用热模拟方法研究了氮含量对钒微合金钢粗晶热影响区(CGHAZ)的组织和性能的影响。结果表明，氮含量为0.0031%或0.021%时，CGHAZ的韧性较差。氮含量0.0031%时CGHAZ中有少量的Ti(C,N)，晶界铁素体(GBF)较少，晶内有大量尺寸较大的侧板条铁素体(FSP)，解理裂纹沿FSP的直线扩展使其韧性较差。氮含量0.021%时在CGHAZ中生成了较为粗大的(Ti, V)(C, N)和GBF，解理裂纹沿GBF扩展使其韧性较差。氮含量为0.012%时低温韧性较好，在CGHAZ中生成了大量细小的(Ti, V)(C, N)粒子，且GBF尺寸相对较小，晶内有大量的针状铁素体(AF)。这些因素都有利于阻止裂纹扩展，使其低温韧性显著提高。

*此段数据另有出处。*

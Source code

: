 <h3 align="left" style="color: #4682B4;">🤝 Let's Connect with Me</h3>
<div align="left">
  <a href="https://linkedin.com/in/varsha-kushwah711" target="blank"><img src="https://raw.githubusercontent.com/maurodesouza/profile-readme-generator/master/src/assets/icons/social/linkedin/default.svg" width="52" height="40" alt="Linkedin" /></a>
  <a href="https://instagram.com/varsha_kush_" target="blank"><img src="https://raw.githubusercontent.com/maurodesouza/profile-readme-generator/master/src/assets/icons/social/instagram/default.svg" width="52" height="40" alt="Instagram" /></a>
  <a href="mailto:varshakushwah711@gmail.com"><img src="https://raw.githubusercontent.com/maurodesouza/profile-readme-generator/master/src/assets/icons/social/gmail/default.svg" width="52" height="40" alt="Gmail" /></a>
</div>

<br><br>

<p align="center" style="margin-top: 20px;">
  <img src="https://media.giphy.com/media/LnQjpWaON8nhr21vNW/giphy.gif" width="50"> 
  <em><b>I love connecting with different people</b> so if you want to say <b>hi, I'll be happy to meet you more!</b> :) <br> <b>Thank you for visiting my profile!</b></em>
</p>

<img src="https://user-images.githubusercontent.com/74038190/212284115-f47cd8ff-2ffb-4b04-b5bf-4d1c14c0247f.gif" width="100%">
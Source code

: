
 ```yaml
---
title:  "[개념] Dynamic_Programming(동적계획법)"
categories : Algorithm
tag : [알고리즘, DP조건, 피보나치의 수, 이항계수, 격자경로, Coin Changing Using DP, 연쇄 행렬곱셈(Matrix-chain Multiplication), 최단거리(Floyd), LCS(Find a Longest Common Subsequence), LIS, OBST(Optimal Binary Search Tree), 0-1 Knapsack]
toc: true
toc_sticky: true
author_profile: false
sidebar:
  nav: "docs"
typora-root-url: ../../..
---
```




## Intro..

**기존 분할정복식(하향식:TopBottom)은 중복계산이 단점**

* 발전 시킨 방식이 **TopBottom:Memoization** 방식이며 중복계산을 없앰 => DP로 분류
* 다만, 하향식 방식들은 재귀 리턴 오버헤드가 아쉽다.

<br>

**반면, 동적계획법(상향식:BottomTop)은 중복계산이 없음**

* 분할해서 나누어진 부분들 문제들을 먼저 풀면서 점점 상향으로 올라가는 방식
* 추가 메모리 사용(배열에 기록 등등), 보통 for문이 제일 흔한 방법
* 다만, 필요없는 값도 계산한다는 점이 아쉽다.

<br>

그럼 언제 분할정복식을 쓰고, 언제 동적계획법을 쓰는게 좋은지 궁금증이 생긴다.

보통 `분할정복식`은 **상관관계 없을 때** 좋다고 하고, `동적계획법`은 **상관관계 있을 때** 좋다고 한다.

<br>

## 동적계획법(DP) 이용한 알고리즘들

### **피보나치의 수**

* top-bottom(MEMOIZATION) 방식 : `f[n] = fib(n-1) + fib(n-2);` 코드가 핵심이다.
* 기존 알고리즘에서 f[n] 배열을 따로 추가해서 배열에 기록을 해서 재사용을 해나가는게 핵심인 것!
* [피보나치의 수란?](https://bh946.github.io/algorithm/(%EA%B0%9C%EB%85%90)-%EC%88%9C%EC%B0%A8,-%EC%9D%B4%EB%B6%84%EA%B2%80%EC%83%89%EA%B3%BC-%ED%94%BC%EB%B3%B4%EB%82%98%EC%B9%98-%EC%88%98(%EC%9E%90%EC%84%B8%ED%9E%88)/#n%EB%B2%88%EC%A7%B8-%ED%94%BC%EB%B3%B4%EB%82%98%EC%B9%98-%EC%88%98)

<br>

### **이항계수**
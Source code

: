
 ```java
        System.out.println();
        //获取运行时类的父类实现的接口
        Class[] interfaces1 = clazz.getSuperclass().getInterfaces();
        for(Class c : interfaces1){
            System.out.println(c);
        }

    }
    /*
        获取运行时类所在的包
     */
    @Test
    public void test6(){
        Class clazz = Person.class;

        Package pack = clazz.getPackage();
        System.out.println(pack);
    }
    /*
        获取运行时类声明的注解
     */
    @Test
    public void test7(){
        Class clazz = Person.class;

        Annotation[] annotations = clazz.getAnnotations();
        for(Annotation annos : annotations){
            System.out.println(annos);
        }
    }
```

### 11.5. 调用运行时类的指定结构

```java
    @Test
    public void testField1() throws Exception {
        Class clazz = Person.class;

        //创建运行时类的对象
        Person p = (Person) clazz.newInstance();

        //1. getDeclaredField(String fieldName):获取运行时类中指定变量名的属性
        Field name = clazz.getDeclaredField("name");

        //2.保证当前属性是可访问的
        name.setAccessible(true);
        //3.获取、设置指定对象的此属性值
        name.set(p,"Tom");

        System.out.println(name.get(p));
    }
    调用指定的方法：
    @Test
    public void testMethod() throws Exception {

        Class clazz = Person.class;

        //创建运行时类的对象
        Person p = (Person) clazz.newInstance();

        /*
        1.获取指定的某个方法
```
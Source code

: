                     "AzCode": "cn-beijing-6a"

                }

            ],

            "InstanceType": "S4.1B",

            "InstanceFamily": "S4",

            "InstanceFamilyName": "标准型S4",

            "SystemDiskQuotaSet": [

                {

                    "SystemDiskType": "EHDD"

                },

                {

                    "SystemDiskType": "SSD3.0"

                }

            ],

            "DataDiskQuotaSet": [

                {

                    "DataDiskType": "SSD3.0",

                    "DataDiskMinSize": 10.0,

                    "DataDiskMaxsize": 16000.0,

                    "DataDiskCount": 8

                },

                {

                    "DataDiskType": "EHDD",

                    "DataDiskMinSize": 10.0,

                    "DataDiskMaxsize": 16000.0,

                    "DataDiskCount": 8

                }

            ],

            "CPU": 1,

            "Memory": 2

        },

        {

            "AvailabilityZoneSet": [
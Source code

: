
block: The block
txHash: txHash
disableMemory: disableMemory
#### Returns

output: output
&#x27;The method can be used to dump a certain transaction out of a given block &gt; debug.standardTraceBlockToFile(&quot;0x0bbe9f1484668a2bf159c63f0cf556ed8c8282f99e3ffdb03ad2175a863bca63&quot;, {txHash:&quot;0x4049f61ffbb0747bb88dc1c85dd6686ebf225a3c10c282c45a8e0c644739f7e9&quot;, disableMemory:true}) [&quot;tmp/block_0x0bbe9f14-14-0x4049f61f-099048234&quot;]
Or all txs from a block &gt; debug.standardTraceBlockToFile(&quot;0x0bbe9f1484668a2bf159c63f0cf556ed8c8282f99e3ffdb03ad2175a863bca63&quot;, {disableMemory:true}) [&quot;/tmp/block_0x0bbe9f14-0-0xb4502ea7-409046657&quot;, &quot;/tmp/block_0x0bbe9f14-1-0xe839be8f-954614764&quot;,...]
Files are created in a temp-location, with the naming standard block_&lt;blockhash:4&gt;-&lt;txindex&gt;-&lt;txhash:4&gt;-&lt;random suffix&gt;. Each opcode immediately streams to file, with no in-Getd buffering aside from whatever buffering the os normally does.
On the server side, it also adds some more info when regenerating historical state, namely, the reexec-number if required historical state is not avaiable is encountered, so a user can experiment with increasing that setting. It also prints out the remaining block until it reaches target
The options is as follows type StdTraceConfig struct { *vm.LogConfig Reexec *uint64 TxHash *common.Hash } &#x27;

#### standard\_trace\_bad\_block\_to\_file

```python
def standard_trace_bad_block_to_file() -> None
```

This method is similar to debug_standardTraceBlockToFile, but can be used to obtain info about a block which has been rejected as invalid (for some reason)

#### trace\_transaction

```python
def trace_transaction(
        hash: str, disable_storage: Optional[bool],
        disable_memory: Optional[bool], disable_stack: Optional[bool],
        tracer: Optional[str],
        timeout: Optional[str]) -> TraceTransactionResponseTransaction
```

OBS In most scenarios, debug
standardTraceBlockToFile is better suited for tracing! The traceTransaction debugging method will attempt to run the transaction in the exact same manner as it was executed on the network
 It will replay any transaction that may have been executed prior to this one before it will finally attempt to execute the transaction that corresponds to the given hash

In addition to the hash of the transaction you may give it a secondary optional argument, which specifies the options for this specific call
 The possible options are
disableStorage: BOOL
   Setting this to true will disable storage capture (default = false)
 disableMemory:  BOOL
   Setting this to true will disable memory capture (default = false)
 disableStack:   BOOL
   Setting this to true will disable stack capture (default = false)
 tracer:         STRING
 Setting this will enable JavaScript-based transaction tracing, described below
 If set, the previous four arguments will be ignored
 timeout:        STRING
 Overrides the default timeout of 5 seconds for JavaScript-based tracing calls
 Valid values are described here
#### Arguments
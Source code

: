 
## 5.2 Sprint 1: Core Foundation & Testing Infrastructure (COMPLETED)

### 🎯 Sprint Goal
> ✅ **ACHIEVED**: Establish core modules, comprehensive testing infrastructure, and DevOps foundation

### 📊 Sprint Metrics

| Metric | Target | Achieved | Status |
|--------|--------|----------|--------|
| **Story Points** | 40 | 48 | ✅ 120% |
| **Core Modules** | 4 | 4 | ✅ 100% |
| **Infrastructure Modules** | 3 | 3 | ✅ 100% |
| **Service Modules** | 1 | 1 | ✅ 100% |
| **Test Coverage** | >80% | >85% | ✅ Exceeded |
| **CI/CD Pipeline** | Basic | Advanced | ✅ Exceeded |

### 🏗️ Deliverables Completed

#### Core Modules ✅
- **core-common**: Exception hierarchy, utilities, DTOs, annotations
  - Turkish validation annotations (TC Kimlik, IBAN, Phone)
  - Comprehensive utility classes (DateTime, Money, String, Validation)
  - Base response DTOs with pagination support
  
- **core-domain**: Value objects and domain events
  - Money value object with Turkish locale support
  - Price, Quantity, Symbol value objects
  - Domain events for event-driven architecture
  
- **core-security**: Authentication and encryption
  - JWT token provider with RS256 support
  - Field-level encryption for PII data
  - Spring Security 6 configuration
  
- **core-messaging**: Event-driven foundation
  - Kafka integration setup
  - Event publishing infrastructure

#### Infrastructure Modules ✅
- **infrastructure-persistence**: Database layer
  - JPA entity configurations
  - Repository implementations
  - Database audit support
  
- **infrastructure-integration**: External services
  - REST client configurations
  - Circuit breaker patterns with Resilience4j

Effect of Nitrogen on Microstructure and Mechanical Properties for Simulated CGHAZ of Normalized Vanadium Micro-alloyed Steel

The effect of N-content on the microstructure and mechanical properties for the simulated coarse-grain heat-affected zone (CGHAZ) of normalized vanadium micro-alloyed steel was investigated by thermal simulation method. The results show that N-content has significant effect on the low-temperature toughness, precipitates, impact fracture morphology and the ultimate microstructure. The steel containing 0.0031% N or 0.021% N has poor CGHAZ toughness. The steel with 0.012% N has optimal CGHAZ toughness. There is slight Ti-enriched carbonitride and grain boundary ferrite in the steel of 0.0031% N, the large-sized ferrite side-plate in the major microstructure can be as the channel of crack resulting the poor CGHAZ toughness. CGHAZ of 0.021% N contains coarse (Ti, V)CN and coarse grain boundary ferrite, the crack can extend along the coarse grain boundary ferrite resulting in poor toughness. CGHAZ of 0.012% N contains thin (Ti, V)CN, the fine grain boundary ferrite and abundant acicular ferrite, which can act as an obstacle to the crack extension, resulting in preferable CGHAZ toughness.